→ Problem: Give the data again exactly as it appears, excluding any pictures.

→ Task material:
####################
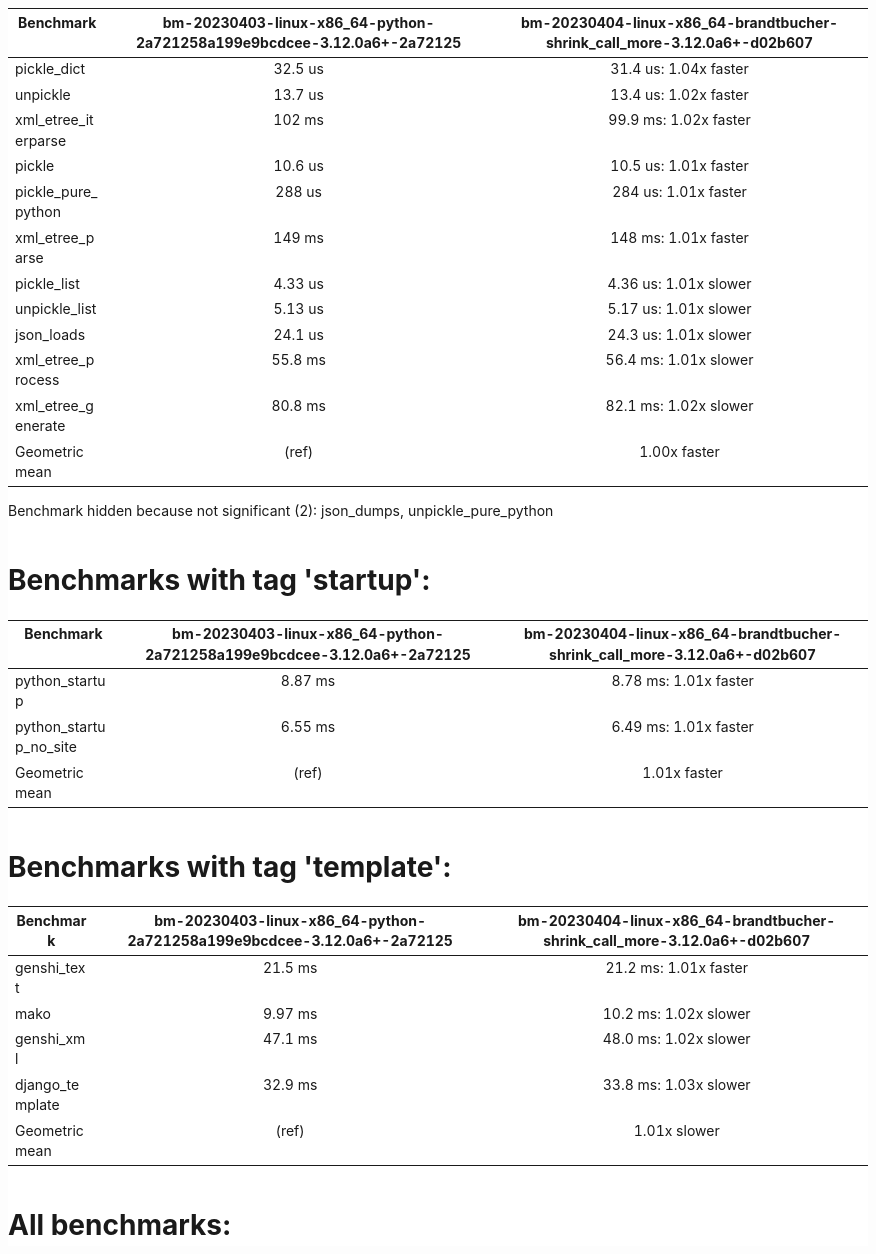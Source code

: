 | Benchmark           | bm-20230403-linux-x86_64-python-2a721258a199e9bcdcee-3.12.0a6+-2a72125 | bm-20230404-linux-x86_64-brandtbucher-shrink_call_more-3.12.0a6+-d02b607 |
|---------------------|:----------------------------------------------------------------------:|:------------------------------------------------------------------------:|
| pickle_dict         | 32.5 us                                                                | 31.4 us: 1.04x faster                                                    |
| unpickle            | 13.7 us                                                                | 13.4 us: 1.02x faster                                                    |
| xml_etree_iterparse | 102 ms                                                                 | 99.9 ms: 1.02x faster                                                    |
| pickle              | 10.6 us                                                                | 10.5 us: 1.01x faster                                                    |
| pickle_pure_python  | 288 us                                                                 | 284 us: 1.01x faster                                                     |
| xml_etree_parse     | 149 ms                                                                 | 148 ms: 1.01x faster                                                     |
| pickle_list         | 4.33 us                                                                | 4.36 us: 1.01x slower                                                    |
| unpickle_list       | 5.13 us                                                                | 5.17 us: 1.01x slower                                                    |
| json_loads          | 24.1 us                                                                | 24.3 us: 1.01x slower                                                    |
| xml_etree_process   | 55.8 ms                                                                | 56.4 ms: 1.01x slower                                                    |
| xml_etree_generate  | 80.8 ms                                                                | 82.1 ms: 1.02x slower                                                    |
| Geometric mean      | (ref)                                                                  | 1.00x faster                                                             |

Benchmark hidden because not significant (2): json_dumps, unpickle_pure_python

Benchmarks with tag 'startup':
==============================

| Benchmark              | bm-20230403-linux-x86_64-python-2a721258a199e9bcdcee-3.12.0a6+-2a72125 | bm-20230404-linux-x86_64-brandtbucher-shrink_call_more-3.12.0a6+-d02b607 |
|------------------------|:----------------------------------------------------------------------:|:------------------------------------------------------------------------:|
| python_startup         | 8.87 ms                                                                | 8.78 ms: 1.01x faster                                                    |
| python_startup_no_site | 6.55 ms                                                                | 6.49 ms: 1.01x faster                                                    |
| Geometric mean         | (ref)                                                                  | 1.01x faster                                                             |

Benchmarks with tag 'template':
===============================

| Benchmark       | bm-20230403-linux-x86_64-python-2a721258a199e9bcdcee-3.12.0a6+-2a72125 | bm-20230404-linux-x86_64-brandtbucher-shrink_call_more-3.12.0a6+-d02b607 |
|-----------------|:----------------------------------------------------------------------:|:------------------------------------------------------------------------:|
| genshi_text     | 21.5 ms                                                                | 21.2 ms: 1.01x faster                                                    |
| mako            | 9.97 ms                                                                | 10.2 ms: 1.02x slower                                                    |
| genshi_xml      | 47.1 ms                                                                | 48.0 ms: 1.02x slower                                                    |
| django_template | 32.9 ms                                                                | 33.8 ms: 1.03x slower                                                    |
| Geometric mean  | (ref)                                                                  | 1.01x slower                                                             |

All benchmarks:
===============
####################
→ Exercise output:
Source code

: | Benchmark           | bm-20230403-linux-x86_64-python-2a721258a199e9bcdcee-3.12.0a6+-2a72125 | bm-20230404-linux-x86_64-brandtbucher-shrink_call_more-3.12.0a6+-d02b607 |
|---------------------|:----------------------------------------------------------------------:|:------------------------------------------------------------------------:|
| pickle_dict         | 32.5 us                                                                | 31.4 us: 1.04x faster                                                    |
| unpickle            | 13.7 us                                                                | 13.4 us: 1.02x faster                                                    |
| xml_etree_iterparse | 102 ms                                                                 | 99.9 ms: 1.02x faster                                                    |
| pickle              | 10.6 us                                                                | 10.5 us: 1.01x faster                                                    |
| pickle_pure_python  | 288 us                                                                 | 284 us: 1.01x faster                                                     |
| xml_etree_parse     | 149 ms                                                                 | 148 ms: 1.01x faster                                                     |
| pickle_list         | 4.33 us                                                                | 4.36 us: 1.01x slower                                                    |
| unpickle_list       | 5.13 us                                                                | 5.17 us: 1.01x slower                                                    |
| json_loads          | 24.1 us                                                                | 24.3 us: 1.01x slower                                                    |
| xml_etree_process   | 55.8 ms                                                                | 56.4 ms: 1.01x slower                                                    |
| xml_etree_generate  | 80.8 ms                                                                | 82.1 ms: 1.02x slower                                                    |
| Geometric mean      | (ref)                                                                  | 1.00x faster                                                             |

Benchmark hidden because not significant (2): json_dumps, unpickle_pure_python

Benchmarks with tag 'startup':
==============================

| Benchmark              | bm-20230403-linux-x86_64-python-2a721258a199e9bcdcee-3.12.0a6+-2a72125 | bm-20230404-linux-x86_64-brandtbucher-shrink_call_more-3.12.0a6+-d02b607 |
|------------------------|:----------------------------------------------------------------------:|:------------------------------------------------------------------------:|
| python_startup         | 8.87 ms                                                                | 8.78 ms: 1.01x faster                                                    |
| python_startup_no_site | 6.55 ms                                                                | 6.49 ms: 1.01x faster                                                    |
| Geometric mean         | (ref)                                                                  | 1.01x faster                                                             |

Benchmarks with tag 'template':
===============================

| Benchmark       | bm-20230403-linux-x86_64-python-2a721258a199e9bcdcee-3.12.0a6+-2a72125 | bm-20230404-linux-x86_64-brandtbucher-shrink_call_more-3.12.0a6+-d02b607 |
|-----------------|:----------------------------------------------------------------------:|:------------------------------------------------------------------------:|
| genshi_text     | 21.5 ms                                                                | 21.2 ms: 1.01x faster                                                    |
| mako            | 9.97 ms                                                                | 10.2 ms: 1.02x slower                                                    |
| genshi_xml      | 47.1 ms                                                                | 48.0 ms: 1.02x slower                                                    |
| django_template | 32.9 ms                                                                | 33.8 ms: 1.03x slower                                                    |
| Geometric mean  | (ref)                                                                  | 1.01x slower                                                             |

All benchmarks:
===============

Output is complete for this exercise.